In this post we’re going to share tips on how to get your team onboard with the idea. We’ve collected feedback from managers, and summarized what the most effective ones do to gain team adoption (without the epic fail).
The first and most important thing you can do when implementing a pulse survey is very simple.
Keep them in the loop.
Specifically, if you send an email asking for feedback without providing context for why you’re sending it, you’re asking for low response rates and apathy towards giving feedback.
We recommend that you mention it during your weekly meeting, or send out an email explaining what you hope to accomplish. For example, here’s a sample template you could use:
I just wanted to let you know that we’re going to be using Friday Feedback. It’s a quick and easy way to give me feedback on the best (and worst parts) of your week.
What’s the point? It’s simple – I want to do everything I can to help you be more effective (and happy) at work. Constant feedback (even on seemingly little things) is what I need to make this happen. If I don’t know about something, I can’t help.
You’ll receive your first email on Friday morning and it takes less than five minutes to complete.”
The most important parts of this email:
There can be a lot of admin work required to get the team up and running with pulse surveys. For example, your team may be busy, so you'll want to remind the ones who haven't completed their weekly survey.
If you signup for Friday Feedback, we manage all the admin and reminding for you, so you can get back to being a manager. Friday Feedback makes insights nearly automatic. With that being said, there's one time when your efforts can have a very high impact.
The first week of pulse surveys is the most important. It’s where you reinforce your expectations to your employees. We find that the most important week to get the team onboard is the first week. If you want your team to give feedback, you need to ensure that the team responds.
We have a handy view on the results page to help you see who’s responded (and who hasn’t).
We also help you remind employees to complete the survey. If an employee doesn’t answer on Friday, we will send a reminder email on Monday too.
The most important thing you can do with feedback is actually use the insight to drive business outcomes. If you collect feedback, but do nothing with it, you’re wasting your time (and employees too). Employees should know that you're listening and improving based on their feedback.
For example, In your weekly meeting, say “I got feedback and we’re going to change XYZ.” If the employee who provided feedback is willing to have you share specifics, mention “Susan gave feedback last Friday and I thought it was great.”

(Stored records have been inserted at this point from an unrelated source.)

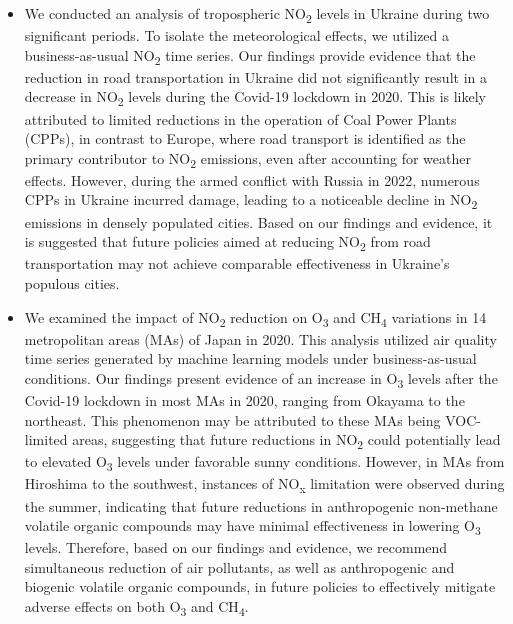 \begin{itemize}
    \item We conducted an analysis of tropospheric NO\textsubscript{2} levels in Ukraine during two significant periods. To isolate the meteorological effects, we utilized a business-as-usual NO\textsubscript{2} time series. Our findings provide evidence that the reduction in road transportation in Ukraine did not significantly result in a decrease in NO\textsubscript{2} levels during the Covid-19 lockdown in 2020. This is likely attributed to limited reductions in the operation of Coal Power Plants (CPPs), in contrast to Europe, where road transport is identified as the primary contributor to NO\textsubscript{2} emissions, even after accounting for weather effects. However, during the armed conflict with Russia in 2022, numerous CPPs in Ukraine incurred damage, leading to a noticeable decline in NO\textsubscript{2} emissions in densely populated cities. Based on our findings and evidence, it is suggested that future policies aimed at reducing NO\textsubscript{2} from road transportation may not achieve comparable effectiveness in Ukraine's populous cities.
    \item We examined the impact of NO\textsubscript{2} reduction on O\textsubscript{3} and CH\textsubscript{4} variations in 14 metropolitan areas (MAs) of Japan in 2020. This analysis utilized air quality time series generated by machine learning models under business-as-usual conditions. Our findings present evidence of an increase in O\textsubscript{3} levels after the Covid-19 lockdown in most MAs in 2020, ranging from Okayama to the northeast. This phenomenon may be attributed to these MAs being VOC-limited areas, suggesting that future reductions in NO\textsubscript{2} could potentially lead to elevated O\textsubscript{3} levels under favorable sunny conditions. However, in MAs from Hiroshima to the southwest, instances of NO\textsubscript{x} limitation were observed during the summer, indicating that future reductions in anthropogenic non-methane volatile organic compounds may have minimal effectiveness in lowering O\textsubscript{3} levels. Therefore, based on our findings and evidence, we recommend simultaneous reduction of air pollutants, as well as anthropogenic and biogenic volatile organic compounds, in future policies to effectively mitigate adverse effects on both O\textsubscript{3} and CH\textsubscript{4}.

\end{itemize}
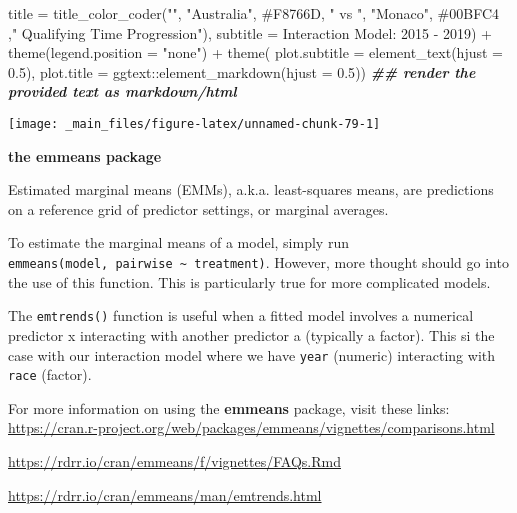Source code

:\documentclass[
]{book}
\newenvironment{Shaded}{\begin{snugshade}}{\end{snugshade}}
\newcommand{\AttributeTok}[1]{\textcolor[rgb]{0.77,0.63,0.00}{#1}}
\newcommand{\DocumentationTok}[1]{\textcolor[rgb]{0.56,0.35,0.01}{\textbf{\textit{#1}}}}
\newcommand{\FloatTok}[1]{\textcolor[rgb]{0.00,0.00,0.81}{#1}}
\newcommand{\FunctionTok}[1]{\textcolor[rgb]{0.00,0.00,0.00}{#1}}
\newcommand{\NormalTok}[1]{#1}
\newcommand{\SpecialCharTok}[1]{\textcolor[rgb]{0.00,0.00,0.00}{#1}}
\newcommand{\StringTok}[1]{\textcolor[rgb]{0.31,0.60,0.02}{#1}}
\begin{document}
\begin{Shaded}
\begin{Highlighting}[]
       \AttributeTok{title =} \FunctionTok{title\_color\_coder}\NormalTok{(}\StringTok{""}\NormalTok{, }\StringTok{"Australia"}\NormalTok{, }\StringTok{\textquotesingle{}\#F8766D\textquotesingle{}}\NormalTok{, }\StringTok{" vs "}\NormalTok{, }\StringTok{"Monaco"}\NormalTok{, }\StringTok{\textquotesingle{}\#00BFC4\textquotesingle{}}\NormalTok{ ,}\StringTok{" Qualifying Time Progression"}\NormalTok{), }
       \AttributeTok{subtitle =} \StringTok{\textquotesingle{}Interaction Model: 2015 {-} 2019\textquotesingle{}}\NormalTok{) }\SpecialCharTok{+} 
  \FunctionTok{theme}\NormalTok{(}\AttributeTok{legend.position =} \StringTok{"none"}\NormalTok{) }\SpecialCharTok{+}
  \FunctionTok{theme}\NormalTok{( }\AttributeTok{plot.subtitle =} \FunctionTok{element\_text}\NormalTok{(}\AttributeTok{hjust =} \FloatTok{0.5}\NormalTok{),}
        \AttributeTok{plot.title =}\NormalTok{ ggtext}\SpecialCharTok{::}\FunctionTok{element\_markdown}\NormalTok{(}\AttributeTok{hjust =} \FloatTok{0.5}\NormalTok{)) }\DocumentationTok{\#\# render the provided text as markdown/html}
\end{Highlighting}
\end{Shaded}

\begin{center}\texttt{[image: \_main\_files/figure-latex/unnamed-chunk-79-1]} \end{center}

\begin{blackbox}

\begin{center}
\textbf{the emmeans package}

\end{center}

Estimated marginal means (EMMs), a.k.a. least-squares means, are predictions on a reference grid of predictor settings, or marginal averages.

To estimate the marginal means of a model, simply run \texttt{emmeans(model,\ pairwise\ \textasciitilde{}\ treatment)}. However, more thought should go into the use of this function. This is particularly true for more complicated models.

The \texttt{emtrends()} function is useful when a fitted model involves a numerical predictor x interacting with another predictor a (typically a factor). This si the case with our interaction model where we have \texttt{year} (numeric) interacting with \texttt{race} (factor).

For more information on using the \textbf{emmeans} package, visit these links: \url{https://cran.r-project.org/web/packages/emmeans/vignettes/comparisons.html}

\url{https://rdrr.io/cran/emmeans/f/vignettes/FAQs.Rmd}

\url{https://rdrr.io/cran/emmeans/man/emtrends.html}

\end{blackbox}
\end{document}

With the individual reports, you can easily refer to Friday Feedback in your one-on-ones. Many managers already do.
This is a great question! We recommend motivating with a carrot instead of a stick.
Certain managers make answering pulse surveys a requirement, others choose to reward employees who consistently give high quality feedback. For example, you could reward employees with gifts/perks like an Amazon gift card. Or even something basic like cookies (who doesn’t love cookies!).